= Death of Bernard Mongan =

British soldier who died at age 33

Lance Corporal Bernard Mongan, often called Bernie, was a British soldier serving with the Royal Signals, who in 2020 aged 33 was found dead in Catterick Garrison barracks.

== Life ==
Bernard Mongan, was born in Bristol, England, though he spent most of his childhood in Ireland and there developed a "soft southern Irish accent" according to the newspaper IrishCentral. He joined the British Army's Irish Guards in 2004 and fought in the Iraq War, leaving the British Army in 2012 only to rejoin in 2015 with the Royal Corps of Signals. He had three children with his wife Beth who he had separated from, though they remained on friendly terms.

During his time in the army, Mongan was allegedly repeatedly bullied by fellow soldiers and senior officers, and shortly before his death had begun keeping records of his "perceived mistreatment" including issues with two sergeants against which he considered lodging a formal service complaint. Incidents reported by colleagues at a 2025 inquest included: Mongan had been screamed at by superior officers in front of other soldiers while on military exercises, made to clean officers' cars in his own time, and been "forced" to do extra runs in his lunch breaks without being given time to eat after failing a fitness test – going against the army's policy that 'Physical exercise is not allowed to be used in the British Army as a punishment'. The BBC reported after his death that Mongan had tried to kill himself several times after the breakdown of his marriage, and spent time at a recovery centre run by Help For Heroes in 2016.

=== Assault ===
Mongan was the victim of a serious assault at Catterick Garrison in 2018, with a police investigation into the events still ongoing at the time of his death.

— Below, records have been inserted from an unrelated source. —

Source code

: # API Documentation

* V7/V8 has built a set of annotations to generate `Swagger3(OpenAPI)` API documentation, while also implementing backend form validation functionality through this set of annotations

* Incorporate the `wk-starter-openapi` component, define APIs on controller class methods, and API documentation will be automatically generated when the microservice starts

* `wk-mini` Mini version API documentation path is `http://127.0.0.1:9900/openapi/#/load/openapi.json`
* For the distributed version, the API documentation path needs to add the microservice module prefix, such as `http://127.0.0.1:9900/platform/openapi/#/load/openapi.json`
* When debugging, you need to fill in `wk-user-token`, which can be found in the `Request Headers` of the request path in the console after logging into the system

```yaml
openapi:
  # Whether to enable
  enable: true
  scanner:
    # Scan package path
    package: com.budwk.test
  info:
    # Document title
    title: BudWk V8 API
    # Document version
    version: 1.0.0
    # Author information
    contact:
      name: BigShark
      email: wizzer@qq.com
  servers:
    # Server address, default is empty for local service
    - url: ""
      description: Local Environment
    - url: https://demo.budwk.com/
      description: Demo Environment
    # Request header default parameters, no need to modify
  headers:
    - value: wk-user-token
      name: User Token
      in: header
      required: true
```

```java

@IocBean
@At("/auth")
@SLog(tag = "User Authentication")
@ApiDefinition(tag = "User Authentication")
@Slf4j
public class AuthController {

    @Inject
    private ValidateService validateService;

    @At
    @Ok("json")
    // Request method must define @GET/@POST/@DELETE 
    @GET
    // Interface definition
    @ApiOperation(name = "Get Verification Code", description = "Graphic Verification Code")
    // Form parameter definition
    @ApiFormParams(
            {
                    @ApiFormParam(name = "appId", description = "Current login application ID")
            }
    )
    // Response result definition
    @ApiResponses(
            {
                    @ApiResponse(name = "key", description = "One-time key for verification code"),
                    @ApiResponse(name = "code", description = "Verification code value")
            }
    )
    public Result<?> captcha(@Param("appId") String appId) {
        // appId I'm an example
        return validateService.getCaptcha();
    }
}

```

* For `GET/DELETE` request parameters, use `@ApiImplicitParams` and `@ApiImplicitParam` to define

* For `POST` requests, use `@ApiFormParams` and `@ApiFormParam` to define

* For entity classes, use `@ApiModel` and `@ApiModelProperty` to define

According to the mother of his children Beth, Mongan had been "violently assaulted by two soldiers from Northern Ireland in November 2018." She went onto say, Mongan:...had been bullied quite a bit over the last couple of years. He was beaten up and as far as I am aware it is being treated as a racist incident. There were several other occasions when he felt he was being treated unfairly by senior members of his battalion.Bella Innes, a veteran support worker who had personally known Mongan for a decade, commented on the attack:Bernie was intensely bullied. He told me he was beaten up by two Irish Guardsmen because he had a southern Irish accent. He said they called him a terrorist, beat him to the ground and jumped on his head. His face was black and blue. I know he has been bullied a lot in the past.

== Death ==
Mongan was due to start an attachment with the British Army's 77th Brigade at Denison Barracks in Hermitage, Berkshire on 7 January 2020, which he was said to have been happy about and looking forward to; however, neither Catterick Garrison nor his new unit noticed that he was missing after failing to report for his new posting. On 23 January 2020, three weeks after last been seen, Mongan's body was discovered after an "unusual smell" was noticed coming from his room in the accommodation block at Catterick Garrison barracks.

Mongan's funeral was held on 20 February in Ossett, West Yorkshire, England.

== Legacy ==
In 2020 Mongan's mother, Mary Mongan, began a Change.org petition "to gather support to reveal the answers about her son's mysterious death" and uploaded a tribute to Mongan's life on Facebook.

An army investigation into his death, in July 2021, found that "failings in the proper management of personnel led to the delay in the discovery of L/Cpl Mongan". The same investigation also found that reports of bullying committed against Mongan were not properly investigated. The head of the Army Services Group, Brigadier Edward Chamberlain, released a statement, following the army investigation, saying, "There were clearly failings in our duty of care to Lance Corporal Mongan. The delay in discovering he was deceased was unacceptable and profoundly regrettable. We are truly sorry that such a situation should have arisen."

An inquest into Mongan's death opened in June 2025, with new evidence heard that one army officer "had been posting videos on a WhatsApp group of humiliations of Bernie" while he was still alive. Barbiturates including Promethazine and Phenobarbital, which have a sedating effect, were found in his system suggesting poisoning as a cause of death; however, due to the advanced decomposition of the corpse, it was reported doctors found it difficult to determine. The attending paramedic when Mongan's body was found told the inquest that there was "no evidence of self-harm or suicide", adding:There were no empty medication bottles nearby or signs of self-harm and [the body] had severe stages of decomposition, which made it harder to work out his death.Also giving evidence, pathologist Dr Nigel Cooper commented:The levels of the two drugs can't kill him alone and would require a third substance, there was an empty Jack Daniel's whiskey bottle found in his room...but no evidence of when or how quickly the alcohol was consumed.
He added that there had been nothing such as problems with L/Cpl Mongan's heart or brain to explain his sudden death, and no injuries had been found on his body. The inquiry finished by recording an open conclusion, with the cause of death still "unascertained". Bernie’s widow Beth stated to the media after the inquiry closed that it was her belief that Bernie had taken his own life. An army spokesperson told the media:We deeply regret and apologise for the shortfalls in our duty of care towards him [Mongan], which were clearly unacceptable.